Out now: Atmospheres second edition!

I’m happy to announce that I’ve re-released my 2014 book Atmospheres on Rumored Books.
TL;DR:
- Print: Amazon.com
- Kindle: Amazon.com
This was an interesting one. I am approaching the end of writing Atmospheres 2 and figured I should probably have the original one in print too. I dusted off the old Scrivener file from twelve years ago and gave it a quick editing pass. (I didn’t change content, and mostly fixed dumb comma usage and a few typos.) I also finally ditched that stupid CreateSpace-generated cover.
In doing this, I dug around for old drafts and tried to research the genesis of this book. The original was published on March 2, 2014. Because I write in Scrivener and constantly refine a single document, I don’t really generate discrete versions or drafts. I knew I did have working drafts I sent to someone in PDF format from October 2013 and January 2014. But when looking through old email, I was astonished to find a May 2013 draft I sent to Ray Miller, when the book had just been named and was only 5,000 words long. It amazes me to read those early snippets, really just bursts of ideas with absolutely no structure or routine.

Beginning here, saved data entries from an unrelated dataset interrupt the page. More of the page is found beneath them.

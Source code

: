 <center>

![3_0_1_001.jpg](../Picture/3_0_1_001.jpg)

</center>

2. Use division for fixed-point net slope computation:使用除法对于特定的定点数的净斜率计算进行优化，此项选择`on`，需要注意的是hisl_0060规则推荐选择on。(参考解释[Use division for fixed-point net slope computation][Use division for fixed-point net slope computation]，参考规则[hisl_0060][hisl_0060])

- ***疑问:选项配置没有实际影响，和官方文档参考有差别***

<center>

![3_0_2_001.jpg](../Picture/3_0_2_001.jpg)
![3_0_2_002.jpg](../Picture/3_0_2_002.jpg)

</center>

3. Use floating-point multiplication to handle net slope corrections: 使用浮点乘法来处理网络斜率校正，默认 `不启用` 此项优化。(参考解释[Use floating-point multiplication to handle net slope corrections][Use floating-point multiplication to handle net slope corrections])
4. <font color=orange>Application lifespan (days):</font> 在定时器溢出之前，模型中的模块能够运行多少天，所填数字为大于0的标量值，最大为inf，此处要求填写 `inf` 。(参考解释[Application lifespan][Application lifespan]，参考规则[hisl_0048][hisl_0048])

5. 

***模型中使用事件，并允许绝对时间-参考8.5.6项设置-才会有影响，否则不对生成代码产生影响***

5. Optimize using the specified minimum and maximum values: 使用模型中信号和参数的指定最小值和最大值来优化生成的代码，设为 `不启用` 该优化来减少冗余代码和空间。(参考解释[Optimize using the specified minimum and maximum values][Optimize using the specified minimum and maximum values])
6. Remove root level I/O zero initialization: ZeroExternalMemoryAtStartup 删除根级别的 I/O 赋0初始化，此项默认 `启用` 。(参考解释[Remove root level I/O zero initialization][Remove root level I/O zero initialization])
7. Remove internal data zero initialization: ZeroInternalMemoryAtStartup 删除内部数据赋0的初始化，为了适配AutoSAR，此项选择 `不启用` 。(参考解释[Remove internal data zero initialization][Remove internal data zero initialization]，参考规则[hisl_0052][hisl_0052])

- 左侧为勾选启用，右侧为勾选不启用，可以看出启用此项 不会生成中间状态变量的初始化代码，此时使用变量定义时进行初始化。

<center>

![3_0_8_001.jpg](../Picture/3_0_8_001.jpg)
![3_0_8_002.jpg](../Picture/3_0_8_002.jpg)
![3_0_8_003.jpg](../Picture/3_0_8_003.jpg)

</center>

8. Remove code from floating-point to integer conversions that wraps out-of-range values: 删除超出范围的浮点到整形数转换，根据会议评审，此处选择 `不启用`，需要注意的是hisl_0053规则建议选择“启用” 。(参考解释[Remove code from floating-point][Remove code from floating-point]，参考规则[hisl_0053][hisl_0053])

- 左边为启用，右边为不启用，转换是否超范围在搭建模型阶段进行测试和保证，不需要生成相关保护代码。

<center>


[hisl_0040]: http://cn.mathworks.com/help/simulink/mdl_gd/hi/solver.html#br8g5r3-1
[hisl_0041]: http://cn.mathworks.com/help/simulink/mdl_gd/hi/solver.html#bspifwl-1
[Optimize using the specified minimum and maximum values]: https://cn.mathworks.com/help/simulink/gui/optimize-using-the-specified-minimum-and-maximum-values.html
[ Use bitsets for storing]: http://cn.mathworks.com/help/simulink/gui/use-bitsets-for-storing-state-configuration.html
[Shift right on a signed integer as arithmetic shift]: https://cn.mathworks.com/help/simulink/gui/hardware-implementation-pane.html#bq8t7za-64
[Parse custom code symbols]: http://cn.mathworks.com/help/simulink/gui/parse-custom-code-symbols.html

I combed through the six drafts I found, and wrote a bit about the development of the book, my process, and how the drafts mutated into what I ended up publishing. I’ve also included some never-seen-before outtakes from the early drafts, including a bunch of that email to Ray, plus a few segments that were dropped from the first edition. It’s about 40 pages of new material.
Atmospheres is one of my favorite books, along with Rumored to Exist. I think it’s one of my most “Konrath” books, and I can still turn to a random page, read a few lines, and find something hilarious I completely forgot about. I’m glad to have it back in print on Rumored Books. And I can’t wait to finish the sequel.
If you’re new here, maybe I should back up and explain this. Here’s the post I originally made back in 2014.
About a year ago, I started writing this experiment, which was a collection of almost ambient scenes, brief snippets of no story, just outbursts of emotion or scene. I wanted to eventually link them together in some way, but it became more important to simply generate the pieces each day. When I worked on finishing Thunderbird and doing all of the steps of publishing it, I needed to continue writing something, and that’s where the beginning of Atmospheres started.
I’ve always had a minor obsession with Jim Jarmusch, and I often listen to the soundtrack to Broken Flowers when I’m writing. One of the songs on there is an edited clip of the Sleep song “Dopesmoker.” I’d been vaguely familiar with them from a million years ago when I used to write about death metal, but wasn’t fully aware of that particular album. I’d read an interview with Jarmusch where he talked about being preoccupied with that song, so I got a copy, and then I became locked into it.
If you haven’t heard it, the album is one song, a 63-minute stoner metal number that’s essentially a single heavy riff played over and over, while talking about a caravan of weed-priests crossing the desert to Jerusalem with their magical hashish. The lyrics are corny, but the song itself is an hour of pure hypnotic sludge, and puts you in a trance mode. And while I did not imbibe in the titular substance discussed in the song, I made it part of my process. I’d sit down every day, put the song on repeat, and completely lose myself in it, writing about whatever escaped from my subconscious thought onto the page.
Within a few months, this brought out an incredible pile of 500 word chunks, some perfect stories, some absolute junk. But it amazingly brought out some common threads through the manuscript when I pushed them all together. There’s a scene in the Naked Lunch movie where Ginsberg and Kerouac (or facsimiles thereof) go to Interzone to visit Bill, and find an apartment filled with scattered random notes (and heroin), and that’s what the book read like before I started editing.
This is by far the most challenging read of any of my books. It has a story arc in three acts, but it doesn’t have a conventional plot, which will throw a lot of people. But it contains a lot of brutally honest writing that cuts deep, and it was a lot of fun to write. If I had to compare it to anything I’ve done, it’s a lot like Rumored to Exist in ways, but I think the pieces are darker with a lot more thickness to them.
This is my tenth book, which is a strange milestone to reach. And every time I finish one of these, I fall into a deep depression and a brief panic, first as I wade through all of the production steps of releasing one of these things, and then as I try to start the next project. And I have no idea how to sell this book or what’s next, so I’m not prepared for this. But, I need to keep working, so I will.
Anyway, check out the book, and let me know what you think.